City Orphans' Court hires judge, despite low pay

April 29, 1994|By Jay Apperson | Jay Apperson,Sun Staff Writer

A judgeship on Baltimore's Orphans' Court once was a political plum. More recently, however, with the court nearly collapsing under a backlog of cases, the position has been seen as a full-time headache with part-time pay.

So why would Joyce M. Baylor Thompson want the job?

"The court was in trouble, and I thought I could be an asset," said Judge Thompson, 38, a state Department of Assessments and Taxation lawyer who is to be formally sworn in as judge today. "If I had just looked at the salary I would never have accepted."

The $30,000 salary was the biggest reason former Judge David B. Allen left the court in January. With another judge out recovering from a heart transplant, that left only Chief Judge Michael Waring Lee on a bench built for three. And he, too, was slowed by chronic health problems.

So, around February, the city Orphans' Court, which rules on estates, contested wills and guardianship issues, approached meltdown.

"For a while we had two speeds: slow and stop," Judge Lee recalled this week.

Estates that normally would have been executed in August were still pending in January, said Sheldon S. Satisky, a probate lawyer who is the liaison between the state bar association and the state's Orphans' Court judges.

"What the bar couldn't understand was, 'Why was the situation perpetuating itself?' " he said.

When Judge Lee lists the reasons for the crisis, he starts with the salary. For years, he has pushed for a raise to acknowledge that the job, part time in rural counties, is full-time work in Baltimore. Furthermore, the judges are effectively prohibited from keeping an outside practice in probate law, their specialty.

Because other state judges make salaries approaching $90,000, Orphans' Court judges in the city should make at least $65,000, Judge Lee said.

Orphans' Court judges need not be lawyers -- and throughout much of the state they are not, he said. But in Baltimore City, traditionally, they have been lawyers.

"It's a problem to find people to take these jobs," said Robert C. Murphy, chief judge of the Maryland Court of Appeals. For example, the opening created by Judge Allen's resignation attracted only three applicants.

The legislature has approved a raise for city Orphans' Court judges to $45,000, but the judges won't get the additional money until late this year -- after running for re-election.

That was too long to wait for Judge Allen, who left after nine years on the bench to work at the city solicitor's office.

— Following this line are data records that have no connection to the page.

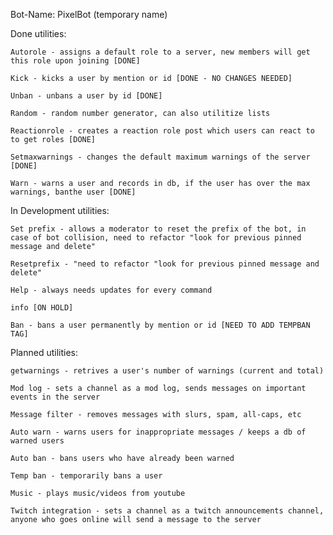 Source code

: Bot-Name: PixelBot (temporary name)

Done utilities:
    
    Autorole - assigns a default role to a server, new members will get this role upon joining [DONE]
    
    Kick - kicks a user by mention or id [DONE - NO CHANGES NEEDED]

    Unban - unbans a user by id [DONE]

    Random - random number generator, can also utilitize lists

    Reactionrole - creates a reaction role post which users can react to to get roles [DONE]

    Setmaxwarnings - changes the default maximum warnings of the server [DONE]

    Warn - warns a user and records in db, if the user has over the max warnings, banthe user [DONE]

In Development utilities:

    Set prefix - allows a moderator to reset the prefix of the bot, in case of bot collision, need to refactor "look for previous pinned message and delete"

    Resetprefix - "need to refactor "look for previous pinned message and delete"

    Help - always needs updates for every command

    info [ON HOLD]

    Ban - bans a user permanently by mention or id [NEED TO ADD TEMPBAN TAG]
    
Planned utilities:

    getwarnings - retrives a user's number of warnings (current and total)

    Mod log - sets a channel as a mod log, sends messages on important events in the server

    Message filter - removes messages with slurs, spam, all-caps, etc
    
    Auto warn - warns users for inappropriate messages / keeps a db of warned users
    
    Auto ban - bans users who have already been warned
    
    Temp ban - temporarily bans a user
    
    Music - plays music/videos from youtube
    
    Twitch integration - sets a channel as a twitch announcements channel, anyone who goes online will send a message to the server

    
    
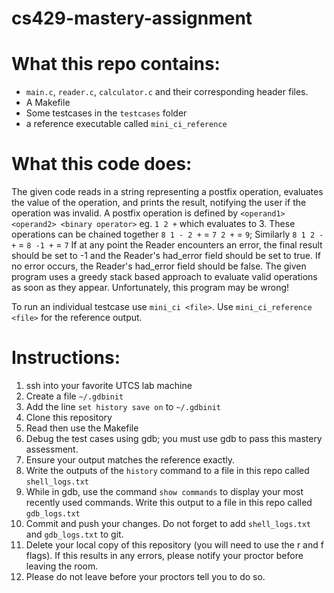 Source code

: # cs429-mastery-assignment

# What this repo contains:
- `main.c`, `reader.c`, `calculator.c` and their corresponding header files.
- A Makefile
- Some testcases in the `testcases` folder
- a reference executable called `mini_ci_reference`

# What this code does:
The given code reads in a string representing a postfix operation, evaluates the value of the operation,
and prints the result, notifying the user if the operation was invalid.
A postfix operation is defined by `<operand1> <operand2> <binary operator>` eg. `1 2 +` which evaluates to 3.
These operations can be chained together `8 1 - 2 +` = `7 2 +` = `9`;
Similarly `8 1 2 - +` = `8 -1 +` = `7`
If at any point the Reader encounters an error, the final result should be set to -1 and the Reader's had_error field
should be set to true. If no error occurs, the Reader's had_error field should be false.
The given program uses a greedy stack based approach to evaluate valid operations as soon as they appear.
Unfortunately, this program may be wrong!

To run an individual testcase use 
`mini_ci <file>`. Use `mini_ci_reference <file>` for the reference output.

# Instructions:
1. ssh into your favorite UTCS lab machine
2. Create a file `~/.gdbinit`
3. Add the line `set history save on` to `~/.gdbinit`
4. Clone this repository
5. Read then use the Makefile
6. Debug the test cases using gdb; you must use gdb to pass this mastery assessment.
7. Ensure your output matches the reference exactly.
8. Write the outputs of the `history` command to a file in this repo called `shell_logs.txt`
9. While in gdb, use the command `show commands` to display your most recently used commands. Write this output to a file in this repo called `gdb_logs.txt`
10. Commit and push your changes. Do not forget to add `shell_logs.txt` and `gdb_logs.txt` to git.
11. Delete your local copy of this repository (you will need to use the r and f flags). If this results in any errors, please notify your proctor before leaving the room.
12. Please do not leave before your proctors tell you to do so. 
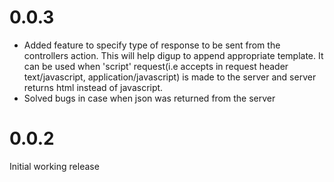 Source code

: # 0.0.3

- Added feature to specify type of response to be sent from the controllers action. This will help digup to append appropriate template. It can be used when 'script' request(i.e accepts in request header text/javascript, application/javascript) is  made to the server and server returns html instead of javascript.
- Solved bugs in case when json was returned from the server

# 0.0.2

Initial working release
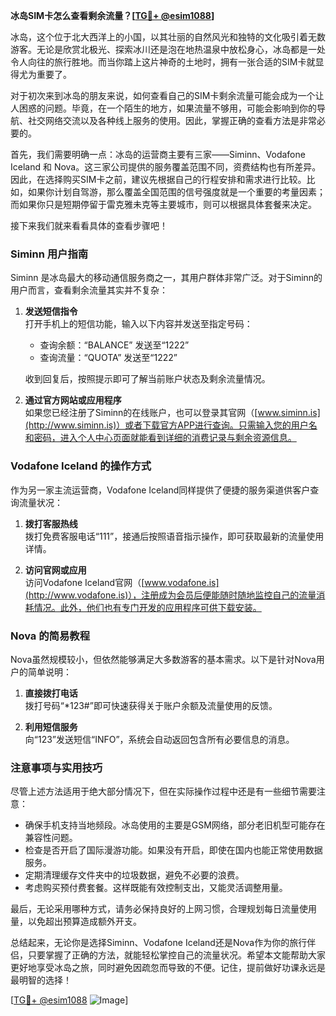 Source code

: **冰岛SIM卡怎么查看剩余流量？[[TG💪+ @esim1088](https://t.me/s/esim1088)]**

冰岛，这个位于北大西洋上的小国，以其壮丽的自然风光和独特的文化吸引着无数游客。无论是欣赏北极光、探索冰川还是泡在地热温泉中放松身心，冰岛都是一处令人向往的旅行胜地。而当你踏上这片神奇的土地时，拥有一张合适的SIM卡就显得尤为重要了。

对于初次来到冰岛的朋友来说，如何查看自己的SIM卡剩余流量可能会成为一个让人困惑的问题。毕竟，在一个陌生的地方，如果流量不够用，可能会影响到你的导航、社交网络交流以及各种线上服务的使用。因此，掌握正确的查看方法是非常必要的。

首先，我们需要明确一点：冰岛的运营商主要有三家——Siminn、Vodafone Iceland 和 Nova。这三家公司提供的服务覆盖范围不同，资费结构也有所差异。因此，在选择购买SIM卡之前，建议先根据自己的行程安排和需求进行比较。比如，如果你计划自驾游，那么覆盖全国范围的信号强度就是一个重要的考量因素；而如果你只是短期停留于雷克雅未克等主要城市，则可以根据具体套餐来决定。

接下来我们就来看看具体的查看步骤吧！

### Siminn 用户指南

Siminn 是冰岛最大的移动通信服务商之一，其用户群体非常广泛。对于Siminn的用户而言，查看剩余流量其实并不复杂：

1. **发送短信指令**  
   打开手机上的短信功能，输入以下内容并发送至指定号码：
   - 查询余额：“BALANCE” 发送至“1222”
   - 查询流量：“QUOTA” 发送至“1222”

   收到回复后，按照提示即可了解当前账户状态及剩余流量情况。

2. **通过官方网站或应用程序**  
   如果您已经注册了Siminn的在线账户，也可以登录其官网（[www.siminn.is](http://www.siminn.is)）或者下载官方APP进行查询。只需输入您的用户名和密码，进入个人中心页面就能看到详细的消费记录与剩余资源信息。

### Vodafone Iceland 的操作方式

作为另一家主流运营商，Vodafone Iceland同样提供了便捷的服务渠道供客户查询流量状况：

1. **拨打客服热线**  
   拨打免费客服电话“111”，接通后按照语音指示操作，即可获取最新的流量使用详情。

2. **访问官网或应用**  
   访问Vodafone Iceland官网（[www.vodafone.is](http://www.vodafone.is)），注册成为会员后便能随时随地监控自己的流量消耗情况。此外，他们也有专门开发的应用程序可供下载安装。

### Nova 的简易教程

Nova虽然规模较小，但依然能够满足大多数游客的基本需求。以下是针对Nova用户的简单说明：

1. **直接拨打电话**  
   拨打号码“*123#”即可快速获得关于账户余额及流量使用的反馈。

2. **利用短信服务**  
   向“123”发送短信“INFO”，系统会自动返回包含所有必要信息的消息。

### 注意事项与实用技巧

尽管上述方法适用于绝大部分情况下，但在实际操作过程中还是有一些细节需要注意：

- 确保手机支持当地频段。冰岛使用的主要是GSM网络，部分老旧机型可能存在兼容性问题。
- 检查是否开启了国际漫游功能。如果没有开启，即使在国内也能正常使用数据服务。
- 定期清理缓存文件夹中的垃圾数据，避免不必要的浪费。
- 考虑购买预付费套餐。这样既能有效控制支出，又能灵活调整用量。

最后，无论采用哪种方式，请务必保持良好的上网习惯，合理规划每日流量使用量，以免超出预算造成额外开支。

总结起来，无论你是选择Siminn、Vodafone Iceland还是Nova作为你的旅行伴侣，只要掌握了正确的方法，就能轻松掌控自己的流量状况。希望本文能帮助大家更好地享受冰岛之旅，同时避免因疏忽而导致的不便。记住，提前做好功课永远是最明智的选择！

[[TG💪+ @esim1088](https://t.me/s/esim1088) ![Image](https://i.postimg.cc/4NQfJmqS/Snipaste-2025-05-13-00-14-12.png)]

"I didn't want to wait another year," said Mr. Allen, who for the past few years sought a job that would pay better and offer insurance to cover treatments for a college-age son with kidney problems. He said the Orphans' Court job is "under-rated and undervalued.

"For some reason it's sort of looked down on as a stepchild for the judiciary, but for 99 percent of the people who lose a relative and have to go to probate, it's their first contact with the courts."

The court is Maryland's oldest and, apparently, one of the nation's oldest.

Recalling its history, Judge Lee noted that the short life expectancy in Colonial times made taking care of orphaned children a major social problem.

Over the centuries, a greater emphasis was placed on probating wills. But, these days, Judge Lee is seeing an increase in cases involving children left orphaned by parents who died of AIDS or from violent crime.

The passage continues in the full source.